I love splitting firewood. It is one of my favorite activities while at our cabin. I love waking up in a cold room and going over to the wood stove to light the (prebuilt) fire inside it. I always try to build a fire after the previous one has burned out and everything has cooled down. We have a stack of firewood and kindling and shredded paper (works well!) in our fireplace here at home right now that I plan to burn this weekend when we are all together. But, before I can build a fire I need to split the firewood that we have. This is a wonderful thing.
Splitting firewood, or really any activity involving wood or soil or anything organic is special. It is soothing. It reconnects us to the Greater. It reminds us that we too are soil and stardust and ash. The smells and sounds and textures. If the wood is knot-free it virtually splits just seeing the impending collision with the maul (mauls are axes made for splitting wood). It splits so effortlessly and beautifully, like a dancer.
It’s even good exercise. Why do I never think to properly stretch until I feel a little twinge somewhere in my body? I think I am just so excited to begin! I also learned this week that I need to start wearing eye protection as a tiny piece of wood flew straight into my right eye and got stuck. It eventually came out. Our body is so amazing. I also learned long ago that I need to wear ear protection. Years of woodworking and concert going taught me this, thankfully before I did hardly any damage. And that beautiful regal stump that I use to split wood upon. It has accepted so many blows as the maul exits the firewood and has come right back for more! That must have been a beautiful tree (you can see it in the picture for this blog post).
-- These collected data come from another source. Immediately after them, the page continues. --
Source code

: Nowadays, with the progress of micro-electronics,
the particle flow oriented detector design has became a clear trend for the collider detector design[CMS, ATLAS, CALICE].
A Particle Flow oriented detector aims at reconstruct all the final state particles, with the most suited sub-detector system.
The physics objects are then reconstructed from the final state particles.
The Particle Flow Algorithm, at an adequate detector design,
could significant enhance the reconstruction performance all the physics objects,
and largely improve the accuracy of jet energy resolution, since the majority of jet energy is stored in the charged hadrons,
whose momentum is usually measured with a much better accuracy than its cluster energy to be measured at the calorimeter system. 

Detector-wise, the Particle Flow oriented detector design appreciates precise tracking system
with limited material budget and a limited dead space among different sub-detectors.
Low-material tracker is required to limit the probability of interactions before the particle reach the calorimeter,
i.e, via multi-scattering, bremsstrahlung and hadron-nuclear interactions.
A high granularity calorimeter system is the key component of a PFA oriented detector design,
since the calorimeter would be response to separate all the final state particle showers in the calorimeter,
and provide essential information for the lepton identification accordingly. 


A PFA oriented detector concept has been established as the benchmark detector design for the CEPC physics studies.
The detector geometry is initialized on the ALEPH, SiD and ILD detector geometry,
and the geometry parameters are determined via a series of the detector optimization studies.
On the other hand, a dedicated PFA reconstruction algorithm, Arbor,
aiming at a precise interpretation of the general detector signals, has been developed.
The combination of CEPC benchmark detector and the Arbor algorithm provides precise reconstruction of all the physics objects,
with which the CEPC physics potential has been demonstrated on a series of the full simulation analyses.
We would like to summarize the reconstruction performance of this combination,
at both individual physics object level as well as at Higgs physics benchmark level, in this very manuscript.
But, sadly, is this a guilty pleasure with an expiration tag attached to it? In our understandable race to minimize the planet’s runaway temperature, are fireplaces and fire stoves on the, um, chopping block? Will I tell my Grand kids someday of the beauty and sacredness of fires as if they were stampeding ubiquitous herds of bison? Might my other guilty pleasure of international travel need a time-out until we can figure out how to do it sustainably? And what about walnuts and coffee and chocolate and all the other things I cannot imagine living without if mother nature forces us to reconsider how we can sustainably raise these miraculous friends?
Firewood also can teach. I do not know yet what the full complete carbon cycle is for a tree depending on whether it is burned vs decaying naturally in a forest. Watching a three-minute online video from Bob or Karen doesn’t make one an expert on such things. We would have to consider the digestion of the tree by microbes (which are dependent on soil conditions, which depend on temperature and other living and non-living things) which depend on how much wood we burn! And it makes a huge difference if you use a fireplace and/or an insert or a wood-stove. I wonder what the heat transfer efficiency is for my exhaust piping out the ceiling? Should I add fins to the duct work like we did in my chemical engineering lab in college? It would allow me to burn less wood to achieve the same temperature gain in the cabin. Or should I just wear a thicker sweater and put more insulation in the ceiling?
So much to learn and cherish and share from something as seemingly utilitarian as splitting wood. There is beauty and magic all around us we just have to slow down enough to notice. We have to stop looking so that we can see.